- Given records:
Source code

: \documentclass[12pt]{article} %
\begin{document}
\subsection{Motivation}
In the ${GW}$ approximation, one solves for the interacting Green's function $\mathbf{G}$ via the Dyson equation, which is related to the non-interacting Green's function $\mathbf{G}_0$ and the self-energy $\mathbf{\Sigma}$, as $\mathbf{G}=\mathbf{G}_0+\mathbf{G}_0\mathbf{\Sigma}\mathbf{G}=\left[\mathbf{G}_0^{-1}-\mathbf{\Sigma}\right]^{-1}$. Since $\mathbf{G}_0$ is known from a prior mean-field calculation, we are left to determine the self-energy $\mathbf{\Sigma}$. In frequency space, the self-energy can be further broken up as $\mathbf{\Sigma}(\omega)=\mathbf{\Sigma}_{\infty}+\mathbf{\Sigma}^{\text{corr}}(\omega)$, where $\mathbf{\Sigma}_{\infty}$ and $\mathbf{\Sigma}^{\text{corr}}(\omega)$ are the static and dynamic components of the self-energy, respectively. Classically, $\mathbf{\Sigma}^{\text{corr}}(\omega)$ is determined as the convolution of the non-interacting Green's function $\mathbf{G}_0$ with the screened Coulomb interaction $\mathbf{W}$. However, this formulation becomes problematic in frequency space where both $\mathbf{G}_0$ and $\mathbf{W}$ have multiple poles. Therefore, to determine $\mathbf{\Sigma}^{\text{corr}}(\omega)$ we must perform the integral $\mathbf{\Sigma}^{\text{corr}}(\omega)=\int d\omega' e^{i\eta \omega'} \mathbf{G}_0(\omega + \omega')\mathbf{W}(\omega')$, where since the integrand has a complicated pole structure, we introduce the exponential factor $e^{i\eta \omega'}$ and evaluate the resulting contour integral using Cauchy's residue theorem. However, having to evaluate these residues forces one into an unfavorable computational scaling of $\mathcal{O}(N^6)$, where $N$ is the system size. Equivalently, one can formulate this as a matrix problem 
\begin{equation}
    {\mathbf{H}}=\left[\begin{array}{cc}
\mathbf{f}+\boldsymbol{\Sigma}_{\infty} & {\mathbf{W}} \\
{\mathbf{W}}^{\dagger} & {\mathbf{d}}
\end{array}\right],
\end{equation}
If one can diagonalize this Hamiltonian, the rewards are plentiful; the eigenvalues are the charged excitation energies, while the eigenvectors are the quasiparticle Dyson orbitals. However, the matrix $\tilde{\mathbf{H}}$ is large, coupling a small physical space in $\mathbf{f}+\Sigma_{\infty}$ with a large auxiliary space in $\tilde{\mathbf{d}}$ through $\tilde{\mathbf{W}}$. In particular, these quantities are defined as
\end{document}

--

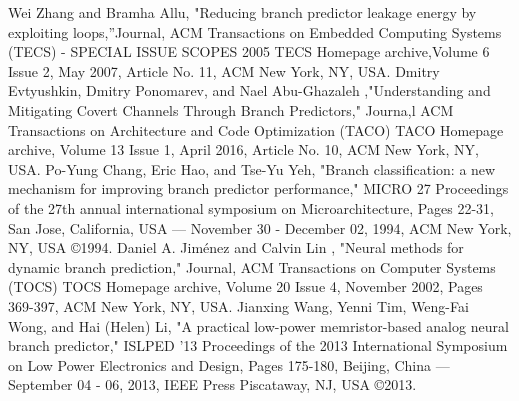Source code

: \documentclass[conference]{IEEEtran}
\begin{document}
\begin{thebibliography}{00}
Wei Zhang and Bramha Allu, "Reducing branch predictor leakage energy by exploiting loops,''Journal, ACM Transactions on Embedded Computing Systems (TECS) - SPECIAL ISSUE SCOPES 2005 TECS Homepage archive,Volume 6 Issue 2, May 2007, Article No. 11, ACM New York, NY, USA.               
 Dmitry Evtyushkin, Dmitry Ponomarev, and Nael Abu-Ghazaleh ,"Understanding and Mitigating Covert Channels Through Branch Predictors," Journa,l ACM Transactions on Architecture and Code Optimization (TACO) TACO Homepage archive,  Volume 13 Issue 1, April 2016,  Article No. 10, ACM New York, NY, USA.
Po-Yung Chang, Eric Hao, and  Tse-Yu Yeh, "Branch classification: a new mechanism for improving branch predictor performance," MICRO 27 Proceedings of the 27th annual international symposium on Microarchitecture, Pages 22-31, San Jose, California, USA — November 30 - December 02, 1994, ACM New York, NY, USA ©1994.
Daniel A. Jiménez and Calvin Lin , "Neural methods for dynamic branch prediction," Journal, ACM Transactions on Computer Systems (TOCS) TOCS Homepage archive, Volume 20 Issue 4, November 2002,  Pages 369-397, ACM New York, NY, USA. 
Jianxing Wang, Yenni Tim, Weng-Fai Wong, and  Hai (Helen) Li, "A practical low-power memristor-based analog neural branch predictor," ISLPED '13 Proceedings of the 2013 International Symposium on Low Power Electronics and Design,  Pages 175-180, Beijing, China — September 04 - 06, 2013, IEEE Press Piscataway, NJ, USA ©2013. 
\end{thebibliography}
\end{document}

---

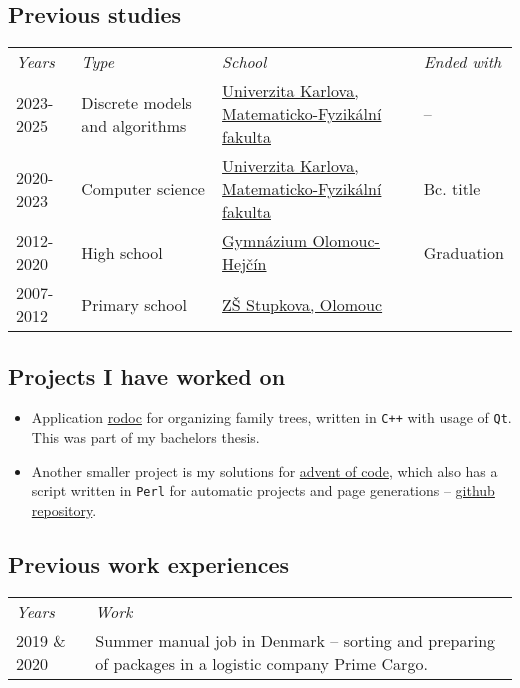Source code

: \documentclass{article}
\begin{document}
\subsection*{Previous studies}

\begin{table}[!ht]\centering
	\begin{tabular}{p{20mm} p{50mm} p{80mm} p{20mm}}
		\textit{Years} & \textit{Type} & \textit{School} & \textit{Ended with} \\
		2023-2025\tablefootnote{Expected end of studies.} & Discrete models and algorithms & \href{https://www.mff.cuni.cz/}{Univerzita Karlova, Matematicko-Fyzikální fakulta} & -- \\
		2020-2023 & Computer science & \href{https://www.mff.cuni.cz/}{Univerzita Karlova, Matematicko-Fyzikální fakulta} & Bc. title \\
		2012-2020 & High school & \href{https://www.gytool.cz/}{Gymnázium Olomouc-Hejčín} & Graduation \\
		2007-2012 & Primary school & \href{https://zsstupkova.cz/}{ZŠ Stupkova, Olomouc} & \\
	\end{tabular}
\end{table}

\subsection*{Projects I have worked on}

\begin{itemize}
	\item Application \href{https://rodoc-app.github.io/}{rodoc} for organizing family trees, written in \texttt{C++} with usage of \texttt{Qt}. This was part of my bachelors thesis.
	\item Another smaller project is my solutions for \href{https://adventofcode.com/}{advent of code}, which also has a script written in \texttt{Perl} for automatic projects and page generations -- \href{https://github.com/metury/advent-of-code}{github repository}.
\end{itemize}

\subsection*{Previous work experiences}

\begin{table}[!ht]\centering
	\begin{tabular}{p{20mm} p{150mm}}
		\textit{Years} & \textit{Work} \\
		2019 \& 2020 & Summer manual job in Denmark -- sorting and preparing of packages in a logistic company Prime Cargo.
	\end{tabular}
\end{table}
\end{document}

- Exercise aim:
Check each line above for the word "array" and copy every line that has it.

- Reply to the task:
    {\mathbf{H}}=\left[\begin{array}{cc}
\end{array}\right],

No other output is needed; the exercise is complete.